Let $ABC$ be a triangle with incenter $I,$ and let $D,E,F$ be the midpoints of sides $BC, CA, AB$, respectively. Lines $BI$ and $DE$ meet at $P $ and lines $CI$ and $DF$ meet at $Q$. Line $PQ$ meets sides $AB$ and $AC$ at $T$ and $S$, respectively. Prove that $AS = AT$
Problem
Source: 2013 Saudi Arabia BMO TST I p6
Tags: geometry, incenter, midpoints, equal segments
25.07.2020 11:54
This is kind of trivial.
25.07.2020 12:54
Theorem Given triangle $ABC$ with midpoints $D,F$ of sides $BC,AB$ respectively and it’s incenter $ I$. Let $M,N$ be points of tangency of incircle with sides $AB,AC$. Then lines $MN, DF, CI$ are concurrent.

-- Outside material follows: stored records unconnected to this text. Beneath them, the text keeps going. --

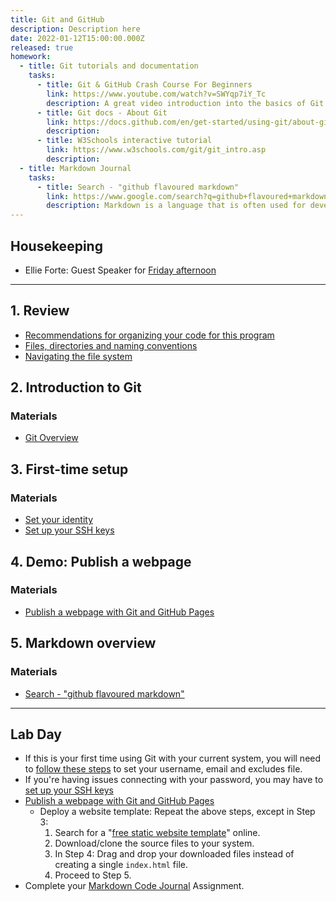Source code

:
 ```yaml
---
title: Git and GitHub
description: Description here
date: 2022-01-12T15:00:00.000Z
released: true
homework:
  - title: Git tutorials and documentation
    tasks:
      - title: Git & GitHub Crash Course For Beginners
        link: https://www.youtube.com/watch?v=SWYqp7iY_Tc
        description: A great video introduction into the basics of Git and GitHub. We'll be referencing many Traversy Media videos in this course.
      - title: Git docs - About Git
        link: https://docs.github.com/en/get-started/using-git/about-git
        description:
      - title: W3Schools interactive tutorial
        link: https://www.w3schools.com/git/git_intro.asp
        description:
  - title: Markdown Journal
    tasks:
      - title: Search - "github flavoured markdown"
        link: https://www.google.com/search?q=github+flavoured+markdown+cheatsheet
        description: Markdown is a language that is often used for developer documentation. Your coding journal will be written in markdown!
---
```


## Housekeeping
- Ellie Forte: Guest Speaker for [Friday afternoon](/dsgn-270/lessons/day-02)

---

## 1. Review
- [Recommendations for organizing your code for this program](/labs/setup/workspace)
- [Files, directories and naming conventions](https://gist.github.com/acidtone/d77059ec1851eff266339a3df70f6984)
- [Navigating the file system](https://gist.github.com/acidtone/316d2bd9cf59f841684dbd68ffc3ee95)

## 2. Introduction to Git
### Materials
- [Git Overview](/library/tools/git)

## 3. First-time setup
### Materials
- [Set your identity](https://gist.github.com/acidtone/6ca4c62d88570732d3760904ef965e4d)
- [Set up your SSH keys](https://gist.github.com/acidtone/dd9ae11a238e9f14ad0b066298f35dc5)

## 4. Demo: Publish a webpage
### Materials
- [Publish a webpage with Git and GitHub Pages](https://gist.github.com/acidtone/5d45f96bc11fada75038e552f9ba1a5c)

## 5. Markdown overview
### Materials
- [Search - "github flavoured markdown"](https://www.google.com/search?q=github+flavoured+markdown+cheatsheet)

---

## Lab Day
- If this is your first time using Git with your current system, you will need to [follow these steps](https://gist.github.com/acidtone/6ca4c62d88570732d3760904ef965e4d) to set your username, email and excludes file.
- If you're having issues connecting with your password, you may have to [set up your SSH keys](https://gist.github.com/acidtone/dd9ae11a238e9f14ad0b066298f35dc5)
- [Publish a webpage with Git and GitHub Pages](https://gist.github.com/acidtone/5d45f96bc11fada75038e552f9ba1a5c)
    - Deploy a website template: Repeat the above steps, except in Step 3:
        1. Search for a "[free static website template](https://www.google.com/search?q=free+static+website+template)" online.
        2. Download/clone the source files to your system.
        3. In Step 4: Drag and drop your downloaded files instead of creating a single `index.html` file. 
        4. Proceed to Step 5.
- Complete your [Markdown Code Journal](/cpnt-201/assignments/assignment-1) Assignment.


<home-work :home-work="homework">
</home-work>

By the theorem $P\in MN$ and analogously $Q\in MN$. Thus $(T,S)=(M,N)$ and we’re done by tangent segments theorem: $AM=AN$. QED
26.07.2020 04:19
We have $DF \parallel AC$, so $\angle DQC = \angle QCA = \angle QCD$. Thus, $QD=CD=BD$ (and by the same argument, these all also equal $PD$), so $\triangle DPQ$ is isoceles. Then $\angle ATS = \angle ATP = \angle TPD = \angle SQD = \angle ASQ = \angle AST$, so $AS=AT$.